Don't include any picture when you restate the data word for word.
>>
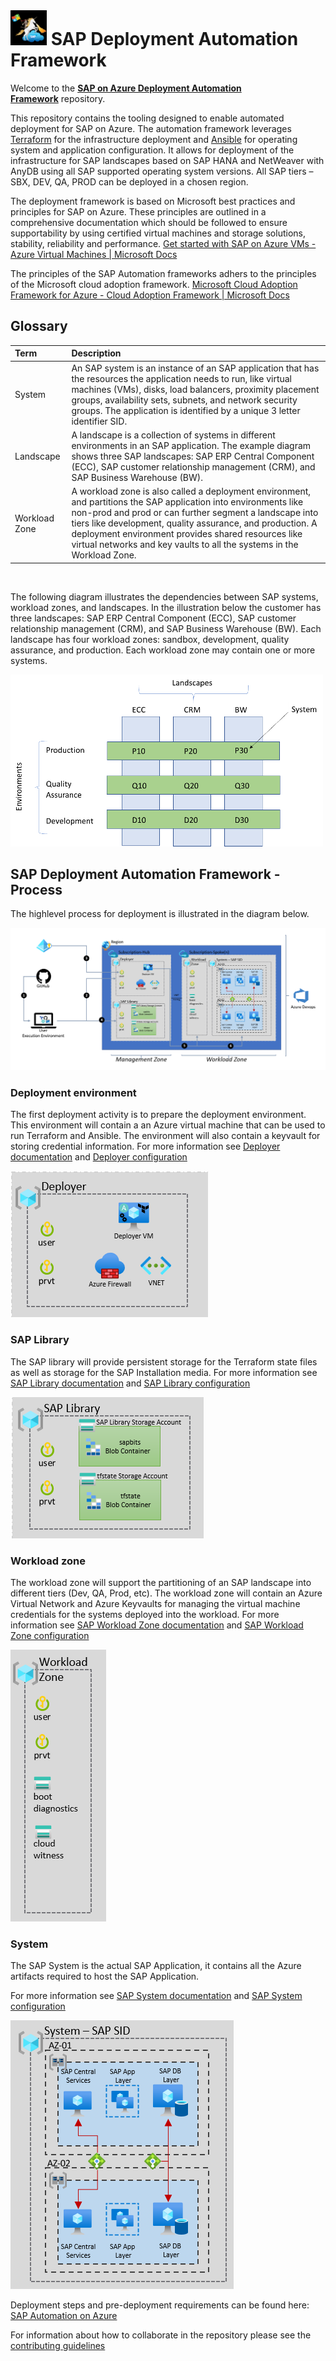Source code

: # ![SAP Deployment Automation Framework](/documentation/SAP_Automation_on_Azure/assets/images/UnicornSAPBlack64x64.png) **SAP Deployment Automation Framework** #

Welcome to the [**SAP on Azure Deployment Automation Framework**](documentation/SAP_Automation_on_Azure/table_of_contents.md) repository.

This repository contains the tooling designed to enable automated deployment for SAP on Azure. The automation framework leverages [Terraform](https://www.terraform.io/) for the infrastructure deployment and [Ansible](https://www.ansible.com/) for operating system and application configuration. It allows for deployment of the infrastructure for SAP landscapes based on SAP HANA and NetWeaver with AnyDB using all SAP supported operating system versions. All SAP tiers – SBX, DEV, QA, PROD can be deployed in a chosen region.

The deployment framework is based on Microsoft best practices and principles for SAP on Azure. These principles are outlined in a comprehensive documentation which should be followed to ensure supportability by using certified virtual machines and storage solutions, stability, reliability and performance. [Get started with SAP on Azure VMs - Azure Virtual Machines | Microsoft Docs](https://docs.microsoft.com/azure/virtual-machines/workloads/sap/get-started)

The principles of the SAP Automation frameworks adhers to the principles of the Microsoft cloud adoption framework. [Microsoft Cloud Adoption Framework for Azure - Cloud Adoption Framework | Microsoft Docs](https://docs.microsoft.com/azure/cloud-adoption-framework/)

## Glossary ##

|Term           | Description|
| :-            | :-         |
|System         |An SAP system is an instance of an SAP application that has the resources the application needs to run, like virtual machines (VMs), disks, load balancers, proximity placement groups, availability sets, subnets, and network security groups. The application is identified by a unique 3 letter identifier SID.|
|Landscape      |A landscape is a collection of systems in different environments in an SAP application. The example diagram shows three SAP landscapes: SAP ERP Central Component (ECC), SAP customer relationship management (CRM), and SAP Business Warehouse (BW).|
|Workload Zone  |A workload zone is also called a deployment environment, and partitions the SAP application into environments like non-prod and prod or can further segment a landscape into tiers like development, quality assurance, and production. A deployment environment provides shared resources like virtual networks and key vaults to all the systems in the Workload Zone.  

<br>

The following diagram illustrates the dependencies between SAP systems, workload zones, and landscapes. In the illustration below the customer has three landscapes: SAP ERP Central Component (ECC), SAP customer relationship management (CRM), and SAP Business Warehouse (BW). Each landscape has four workload zones: sandbox, development, quality assurance, and production. Each workload zone may contain one or more systems.

![SAP Deployment Automation Framework - Process](/documentation/images/SAP_estate.png)

## SAP Deployment Automation Framework - Process ##

The highlevel process for deployment is illustrated in the diagram below.

![SAP Deployment Automation Framework - Process](/documentation/images/SAP-Automation_Process.png)

### **Deployment environment** ###

The first deployment activity is to prepare the deployment environment. This environment will contain a an Azure virtual machine that can be used to run Terraform and Ansible. The environment will also contain a keyvault for storing credential information. For more information see [Deployer documentation](/documentation/SAP_Automation_on_Azure/Software_Documentation/product_documentation-deployer.md) and [Deployer configuration](/documentation/SAP_Automation_on_Azure/Software_Documentation/configuration-deployer.md)

![SAP Deployment Automation Framework - Deployer](/documentation/images/Deployer.png)

### **SAP Library** ###

The SAP library will provide persistent storage for the Terraform state files as well as storage for the SAP Installation media. For more information see [SAP Library documentation](/documentation/SAP_Automation_on_Azure/Software_Documentation/product_documentation-sap_library.md) and [SAP Library configuration](/documentation/SAP_Automation_on_Azure/Software_Documentation/configuration-sap_library.md)

![SAP Deployment Automation Framework - Library](/documentation/images/Library.png)

### **Workload zone** ###

The workload zone will support the partitioning of an SAP landscape into different tiers (Dev, QA, Prod, etc). The workload zone will contain an Azure Virtual Network and Azure Keyvaults for managing the virtual machine credentials for the systems deployed into the workload. For more information see [SAP Workload Zone documentation](/documentation/SAP_Automation_on_Azure/Software_Documentation/product_documentation-sapworkloadzone.md) and [SAP Workload Zone configuration](/documentation/SAP_Automation_on_Azure/Software_Documentation/configuration-sap_workloadzone.md)

![SAP Deployment Automation Framework - Workload zone](/documentation/images/Workload_zone.png)

### **System** ###

The SAP System is the actual SAP Application, it contains all the Azure artifacts required to host the SAP Application.

For more information see [SAP System documentation](/documentation/SAP_Automation_on_Azure/Software_Documentation/product_documentation-sap_deployment_unit.md) and [SAP System configuration](/documentation/SAP_Automation_on_Azure/Software_Documentation/configuration--sap_deployment_unit.md)

![SAP Deployment Automation Framework - Workload zone](/documentation/images/system.png)

Deployment steps and pre-deployment requirements can be found here: [SAP Automation on Azure](documentation/SAP_Automation_on_Azure)

For information about how to collaborate in the repository please see the [contributing guidelines](contributions.md)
<<
**PROBLEM SOLUTION:**
Source code

: # ![SAP Deployment Automation Framework](/documentation/SAP_Automation_on_Azure/assets/images/UnicornSAPBlack64x64.png) **SAP Deployment Automation Framework** #

Welcome to the [**SAP on Azure Deployment Automation Framework**](documentation/SAP_Automation_on_Azure/table_of_contents.md) repository.

This repository contains the tooling designed to enable automated deployment for SAP on Azure. The automation framework leverages [Terraform](https://www.terraform.io/) for the infrastructure deployment and [Ansible](https://www.ansible.com/) for operating system and application configuration. It allows for deployment of the infrastructure for SAP landscapes based on SAP HANA and NetWeaver with AnyDB using all SAP supported operating system versions. All SAP tiers – SBX, DEV, QA, PROD can be deployed in a chosen region.

The deployment framework is based on Microsoft best practices and principles for SAP on Azure. These principles are outlined in a comprehensive documentation which should be followed to ensure supportability by using certified virtual machines and storage solutions, stability, reliability and performance. [Get started with SAP on Azure VMs - Azure Virtual Machines | Microsoft Docs](https://docs.microsoft.com/azure/virtual-machines/workloads/sap/get-started)

The principles of the SAP Automation frameworks adhers to the principles of the Microsoft cloud adoption framework. [Microsoft Cloud Adoption Framework for Azure - Cloud Adoption Framework | Microsoft Docs](https://docs.microsoft.com/azure/cloud-adoption-framework/)

## Glossary ##

|Term           | Description|
| :-            | :-         |
|System         |An SAP system is an instance of an SAP application that has the resources the application needs to run, like virtual machines (VMs), disks, load balancers, proximity placement groups, availability sets, subnets, and network security groups. The application is identified by a unique 3 letter identifier SID.|
|Landscape      |A landscape is a collection of systems in different environments in an SAP application. The example diagram shows three SAP landscapes: SAP ERP Central Component (ECC), SAP customer relationship management (CRM), and SAP Business Warehouse (BW).|
|Workload Zone  |A workload zone is also called a deployment environment, and partitions the SAP application into environments like non-prod and prod or can further segment a landscape into tiers like development, quality assurance, and production. A deployment environment provides shared resources like virtual networks and key vaults to all the systems in the Workload Zone.  

<br>

The following diagram illustrates the dependencies between SAP systems, workload zones, and landscapes. In the illustration below the customer has three landscapes: SAP ERP Central Component (ECC), SAP customer relationship management (CRM), and SAP Business Warehouse (BW). Each landscape has four workload zones: sandbox, development, quality assurance, and production. Each workload zone may contain one or more systems.

![SAP Deployment Automation Framework - Process](/documentation/images/SAP_estate.png)

## SAP Deployment Automation Framework - Process ##

The highlevel process for deployment is illustrated in the diagram below.

![SAP Deployment Automation Framework - Process](/documentation/images/SAP-Automation_Process.png)

### **Deployment environment** ###

The first deployment activity is to prepare the deployment environment. This environment will contain a an Azure virtual machine that can be used to run Terraform and Ansible. The environment will also contain a keyvault for storing credential information. For more information see [Deployer documentation](/documentation/SAP_Automation_on_Azure/Software_Documentation/product_documentation-deployer.md) and [Deployer configuration](/documentation/SAP_Automation_on_Azure/Software_Documentation/configuration-deployer.md)

![SAP Deployment Automation Framework - Deployer](/documentation/images/Deployer.png)

### **SAP Library** ###

The SAP library will provide persistent storage for the Terraform state files as well as storage for the SAP Installation media. For more information see [SAP Library documentation](/documentation/SAP_Automation_on_Azure/Software_Documentation/product_documentation-sap_library.md) and [SAP Library configuration](/documentation/SAP_Automation_on_Azure/Software_Documentation/configuration-sap_library.md)

![SAP Deployment Automation Framework - Library](/documentation/images/Library.png)

### **Workload zone** ###

The workload zone will support the partitioning of an SAP landscape into different tiers (Dev, QA, Prod, etc). The workload zone will contain an Azure Virtual Network and Azure Keyvaults for managing the virtual machine credentials for the systems deployed into the workload. For more information see [SAP Workload Zone documentation](/documentation/SAP_Automation_on_Azure/Software_Documentation/product_documentation-sapworkloadzone.md) and [SAP Workload Zone configuration](/documentation/SAP_Automation_on_Azure/Software_Documentation/configuration-sap_workloadzone.md)

![SAP Deployment Automation Framework - Workload zone](/documentation/images/Workload_zone.png)

### **System** ###

The SAP System is the actual SAP Application, it contains all the Azure artifacts required to host the SAP Application.

For more information see [SAP System documentation](/documentation/SAP_Automation_on_Azure/Software_Documentation/product_documentation-sap_deployment_unit.md) and [SAP System configuration](/documentation/SAP_Automation_on_Azure/Software_Documentation/configuration--sap_deployment_unit.md)

![SAP Deployment Automation Framework - Workload zone](/documentation/images/system.png)

Deployment steps and pre-deployment requirements can be found here: [SAP Automation on Azure](documentation/SAP_Automation_on_Azure)

For information about how to collaborate in the repository please see the [contributing guidelines](contributions.md)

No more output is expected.